▶ _TASK REQUIREMENTS_
Look for the word "Sigma" in the entries below, then copy every line that has it.

▶ _Source texts of formatted documents_
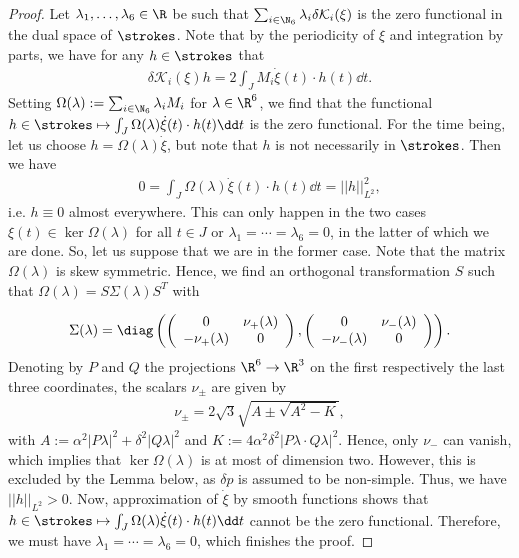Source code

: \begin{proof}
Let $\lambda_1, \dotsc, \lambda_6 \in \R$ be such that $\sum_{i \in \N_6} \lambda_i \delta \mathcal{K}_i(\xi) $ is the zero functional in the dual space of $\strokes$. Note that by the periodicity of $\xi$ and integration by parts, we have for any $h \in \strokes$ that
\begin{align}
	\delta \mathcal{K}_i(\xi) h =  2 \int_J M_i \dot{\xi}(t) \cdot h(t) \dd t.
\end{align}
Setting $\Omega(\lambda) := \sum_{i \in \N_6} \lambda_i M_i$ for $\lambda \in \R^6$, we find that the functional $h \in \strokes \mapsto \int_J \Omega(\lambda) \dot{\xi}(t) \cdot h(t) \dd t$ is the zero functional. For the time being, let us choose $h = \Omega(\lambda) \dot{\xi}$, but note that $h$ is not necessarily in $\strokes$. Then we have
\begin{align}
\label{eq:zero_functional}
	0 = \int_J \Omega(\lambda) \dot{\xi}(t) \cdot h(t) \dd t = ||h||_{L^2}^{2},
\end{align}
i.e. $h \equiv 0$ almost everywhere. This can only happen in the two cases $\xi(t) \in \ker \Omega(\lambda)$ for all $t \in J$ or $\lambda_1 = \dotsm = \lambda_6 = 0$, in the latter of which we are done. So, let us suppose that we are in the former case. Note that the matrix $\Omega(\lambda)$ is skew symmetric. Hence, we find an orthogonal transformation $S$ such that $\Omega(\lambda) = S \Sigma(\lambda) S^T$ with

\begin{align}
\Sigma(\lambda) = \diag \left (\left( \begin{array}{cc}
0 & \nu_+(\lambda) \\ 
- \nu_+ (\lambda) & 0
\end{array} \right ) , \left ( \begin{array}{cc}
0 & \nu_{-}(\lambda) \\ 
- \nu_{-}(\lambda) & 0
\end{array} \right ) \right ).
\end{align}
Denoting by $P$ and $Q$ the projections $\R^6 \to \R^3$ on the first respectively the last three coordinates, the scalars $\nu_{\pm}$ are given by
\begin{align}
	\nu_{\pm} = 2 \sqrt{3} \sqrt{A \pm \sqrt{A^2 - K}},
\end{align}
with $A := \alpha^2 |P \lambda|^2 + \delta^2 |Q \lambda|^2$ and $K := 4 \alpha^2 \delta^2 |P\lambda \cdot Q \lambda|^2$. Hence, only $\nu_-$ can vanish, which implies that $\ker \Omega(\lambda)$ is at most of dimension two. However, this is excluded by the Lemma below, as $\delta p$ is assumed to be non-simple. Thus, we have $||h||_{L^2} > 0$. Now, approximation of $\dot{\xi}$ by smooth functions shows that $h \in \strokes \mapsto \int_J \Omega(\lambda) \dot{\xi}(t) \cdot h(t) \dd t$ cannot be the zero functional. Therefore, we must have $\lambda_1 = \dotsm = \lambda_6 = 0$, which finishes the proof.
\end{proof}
--
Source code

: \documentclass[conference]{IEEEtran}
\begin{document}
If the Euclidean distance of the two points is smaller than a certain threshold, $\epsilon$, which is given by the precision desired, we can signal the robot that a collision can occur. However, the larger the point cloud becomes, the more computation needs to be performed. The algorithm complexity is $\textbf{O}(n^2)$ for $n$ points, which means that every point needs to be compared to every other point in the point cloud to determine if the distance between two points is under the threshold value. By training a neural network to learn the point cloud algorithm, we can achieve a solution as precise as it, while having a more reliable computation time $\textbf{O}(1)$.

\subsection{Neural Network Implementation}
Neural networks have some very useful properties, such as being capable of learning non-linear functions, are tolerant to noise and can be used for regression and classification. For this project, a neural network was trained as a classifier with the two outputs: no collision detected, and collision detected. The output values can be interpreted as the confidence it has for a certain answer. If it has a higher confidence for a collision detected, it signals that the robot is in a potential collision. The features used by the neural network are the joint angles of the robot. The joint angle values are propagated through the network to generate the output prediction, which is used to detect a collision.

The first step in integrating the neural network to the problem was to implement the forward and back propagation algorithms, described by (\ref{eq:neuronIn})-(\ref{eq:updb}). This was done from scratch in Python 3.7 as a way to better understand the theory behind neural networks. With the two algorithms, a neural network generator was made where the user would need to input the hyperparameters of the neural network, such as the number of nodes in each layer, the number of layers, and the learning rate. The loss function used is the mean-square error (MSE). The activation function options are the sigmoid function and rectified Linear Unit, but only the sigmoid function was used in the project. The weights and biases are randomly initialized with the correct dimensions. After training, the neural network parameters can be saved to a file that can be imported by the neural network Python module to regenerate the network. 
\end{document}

▶ _RESULT_
i.e. $h \equiv 0$ almost everywhere. This can only happen in the two cases $\xi(t) \in \ker \Omega(\lambda)$ for all $t \in J$ or $\lambda_1 = \dotsm = \lambda_6 = 0$, in the latter of which we are done. So, let us suppose that we are in the former case. Note that the matrix $\Omega(\lambda)$ is skew symmetric. Hence, we find an orthogonal transformation $S$ such that $\Omega(\lambda) = S \Sigma(\lambda) S^T$ with
\Sigma(\lambda) = \diag \left (\left( \begin{array}{cc}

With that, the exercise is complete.